**Problem details**
When you find the line with "- inline push" among the records below, reproduce it and each line after it exactly, ending with the line with "- Increased API".

**Given entries**

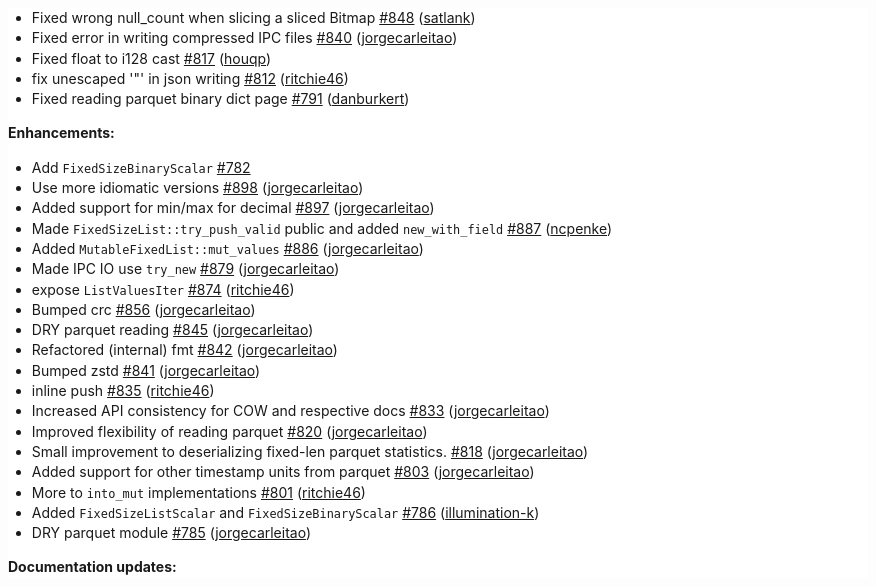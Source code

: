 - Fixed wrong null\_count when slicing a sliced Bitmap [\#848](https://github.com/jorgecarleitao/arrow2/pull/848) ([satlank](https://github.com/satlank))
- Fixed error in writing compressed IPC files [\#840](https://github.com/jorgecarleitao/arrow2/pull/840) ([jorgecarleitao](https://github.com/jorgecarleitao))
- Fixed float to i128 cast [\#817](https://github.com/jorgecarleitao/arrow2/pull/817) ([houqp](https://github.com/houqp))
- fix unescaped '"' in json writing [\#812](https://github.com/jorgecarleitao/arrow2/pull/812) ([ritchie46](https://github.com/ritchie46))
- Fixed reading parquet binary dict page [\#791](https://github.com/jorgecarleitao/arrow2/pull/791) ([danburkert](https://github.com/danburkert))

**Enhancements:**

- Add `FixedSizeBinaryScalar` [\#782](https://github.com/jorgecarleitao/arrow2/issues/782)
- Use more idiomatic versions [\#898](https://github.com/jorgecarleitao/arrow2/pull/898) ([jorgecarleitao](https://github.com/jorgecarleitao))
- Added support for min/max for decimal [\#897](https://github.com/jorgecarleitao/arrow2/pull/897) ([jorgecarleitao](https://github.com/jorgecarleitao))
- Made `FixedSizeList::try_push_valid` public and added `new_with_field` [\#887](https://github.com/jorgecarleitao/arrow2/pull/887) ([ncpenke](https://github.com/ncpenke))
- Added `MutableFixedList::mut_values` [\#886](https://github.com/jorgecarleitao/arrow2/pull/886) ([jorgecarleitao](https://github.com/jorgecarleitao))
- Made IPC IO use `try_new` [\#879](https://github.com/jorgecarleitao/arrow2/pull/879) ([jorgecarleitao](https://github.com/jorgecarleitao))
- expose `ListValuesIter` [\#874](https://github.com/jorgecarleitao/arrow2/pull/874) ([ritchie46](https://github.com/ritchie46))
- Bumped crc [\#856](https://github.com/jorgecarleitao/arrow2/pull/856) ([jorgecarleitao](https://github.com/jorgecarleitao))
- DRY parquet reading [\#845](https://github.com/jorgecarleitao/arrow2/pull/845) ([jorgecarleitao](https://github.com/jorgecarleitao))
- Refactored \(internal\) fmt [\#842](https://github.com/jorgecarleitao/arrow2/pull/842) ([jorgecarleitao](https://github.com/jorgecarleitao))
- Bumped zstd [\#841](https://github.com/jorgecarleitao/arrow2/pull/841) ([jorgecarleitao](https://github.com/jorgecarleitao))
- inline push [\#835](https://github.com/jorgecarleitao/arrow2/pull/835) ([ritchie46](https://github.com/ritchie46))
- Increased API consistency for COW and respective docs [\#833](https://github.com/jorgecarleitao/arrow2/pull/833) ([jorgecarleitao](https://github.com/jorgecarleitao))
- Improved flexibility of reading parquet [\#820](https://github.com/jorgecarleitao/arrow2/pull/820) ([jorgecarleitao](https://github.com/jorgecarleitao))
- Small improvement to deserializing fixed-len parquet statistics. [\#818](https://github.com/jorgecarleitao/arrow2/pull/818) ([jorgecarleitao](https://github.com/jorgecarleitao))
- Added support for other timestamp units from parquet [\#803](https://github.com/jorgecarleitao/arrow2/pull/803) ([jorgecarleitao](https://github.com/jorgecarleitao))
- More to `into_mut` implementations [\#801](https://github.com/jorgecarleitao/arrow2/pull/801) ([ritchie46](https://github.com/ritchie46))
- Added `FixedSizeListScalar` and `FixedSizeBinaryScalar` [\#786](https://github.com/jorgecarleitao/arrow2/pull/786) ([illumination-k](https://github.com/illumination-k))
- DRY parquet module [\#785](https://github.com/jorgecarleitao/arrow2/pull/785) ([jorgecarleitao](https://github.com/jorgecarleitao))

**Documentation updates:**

* * *

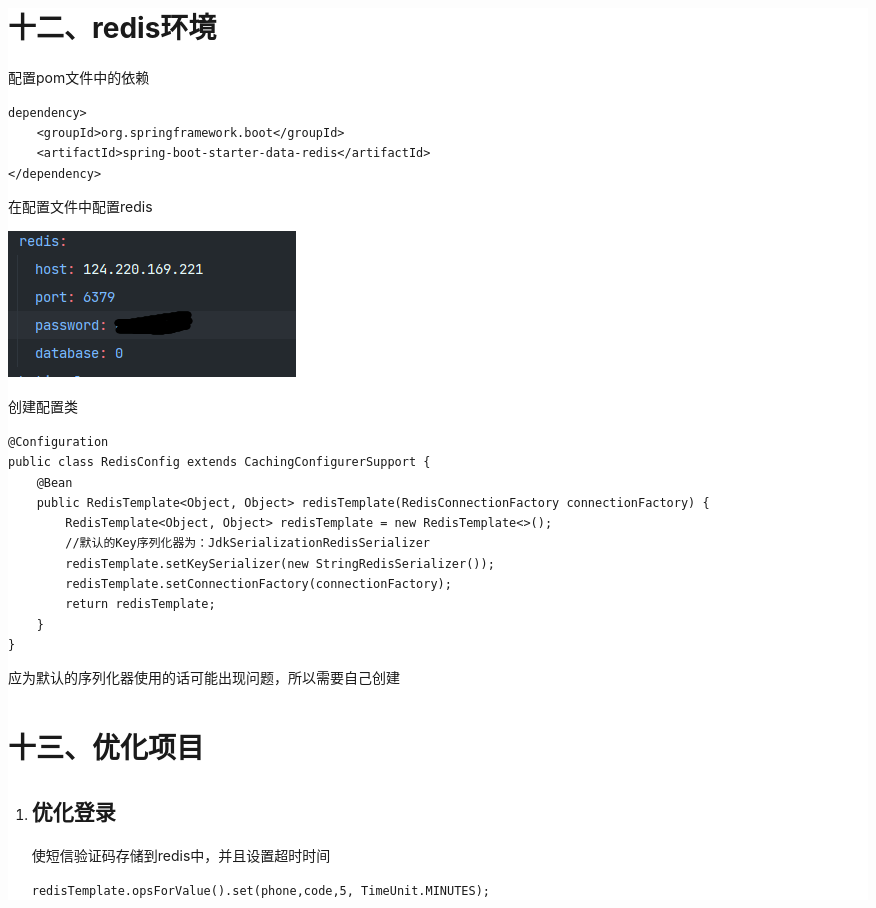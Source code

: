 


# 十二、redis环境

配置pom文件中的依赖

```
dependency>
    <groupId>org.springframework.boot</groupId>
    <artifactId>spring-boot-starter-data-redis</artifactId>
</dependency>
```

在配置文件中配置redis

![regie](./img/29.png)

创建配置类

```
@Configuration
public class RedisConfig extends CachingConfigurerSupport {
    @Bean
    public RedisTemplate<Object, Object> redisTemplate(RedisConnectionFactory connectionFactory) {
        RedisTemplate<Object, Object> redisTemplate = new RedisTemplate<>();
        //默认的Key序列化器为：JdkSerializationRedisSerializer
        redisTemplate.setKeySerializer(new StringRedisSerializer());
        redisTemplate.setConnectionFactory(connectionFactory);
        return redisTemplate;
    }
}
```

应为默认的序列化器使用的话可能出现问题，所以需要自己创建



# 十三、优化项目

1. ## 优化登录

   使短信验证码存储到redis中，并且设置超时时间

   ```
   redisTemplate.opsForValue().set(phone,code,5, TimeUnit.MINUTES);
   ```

**The completed task**
- inline push [\#835](https://github.com/jorgecarleitao/arrow2/pull/835) ([ritchie46](https://github.com/ritchie46))
- Increased API consistency for COW and respective docs [\#833](https://github.com/jorgecarleitao/arrow2/pull/833) ([jorgecarleitao](https://github.com/jorgecarleitao))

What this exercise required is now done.